Muscle Beach is a 1959 novel by American writer Ira Wallach. It was reprinted in 1967 as a paperback under the new title Don't Make Waves.

==Plot==
Carlo Cofield, a restless WWII vet in New York City, alternates between work at the Atlantic Novelty Company and hanging out at the Treble Bar listening to the Quo Vadis Quartet. Impulsively entering an office of Seaspray Swimming Pools, he pitches a sale to a client on Long Island. A condition of his making this sale is his being transferred to the Seaspray office in LA. During his flight to the Coast he places his neck-tie in an air-sickness bag for disposal, never to be worn again. In LA, he meets Vic Salter and his chimp Simeon in a bar up on Sunset. Vic introduces Carlo to hit songwriter Prescott Tom, whose sister Toby takes him to the beach to see the body builders. Carlo joins them to get close to the beautiful Jocelyn, but eventually he finds happiness and fulfillment with Toby.

==Film adaptations==

The novel was made into a 1967 film directed by Alexander Mackendrick and starring Tony Curtis, Sharon Tate and Claudia Cardinale. Ira Wallach wrote the screenplay and Mort Sahl has a small role.

==Reception==

Ira Wallach once collaborated with Peter Ustinov on the screenplay for "Hot Millions," His 1959 novel "Muscle Beach," a comedy about the body-building cult in Southern California, was made into a film, "Don't Make Waves" (1967), with Tony Curtis and Claudia Cardinale.
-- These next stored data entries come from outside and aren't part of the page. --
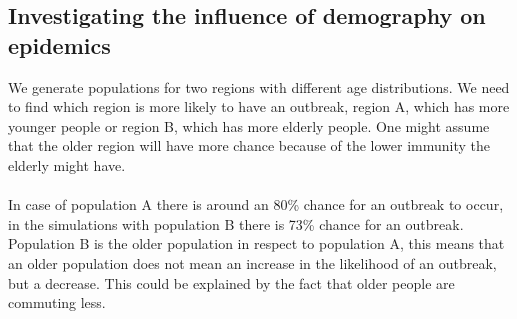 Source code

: \documentclass[runningheads]{llncs}
\begin{document}
	\subsection{Investigating the influence of demography on epidemics}
	We generate populations for two regions with different age distributions. We need to find which region is more likely to have an outbreak, region A, which has more younger people or region B, which has more elderly people. One might assume that the older region will have more chance because of the lower immunity the elderly might have.
	\\
	\\
	\noindent
	In case of population A there is around an 80\% chance for an outbreak to occur, in the simulations with population B there is 73\% chance for an outbreak. Population B is the older population in respect to population A, this means that an older population does not mean an increase in the likelihood of an outbreak, but a decrease. This could be explained by the fact that older people are commuting less.
	
\end{document}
The novel generated a generally positive reaction in the New York Times Book Review: "Mr. Wallach is one of the deftest satirists at large and a master of the fragile art of parody." However, a review in Kirkus Reviews was more critical: "This, the author's first attempt at a novel, aims at the Peter De Vries type of verbal wit and falls far short of the mark."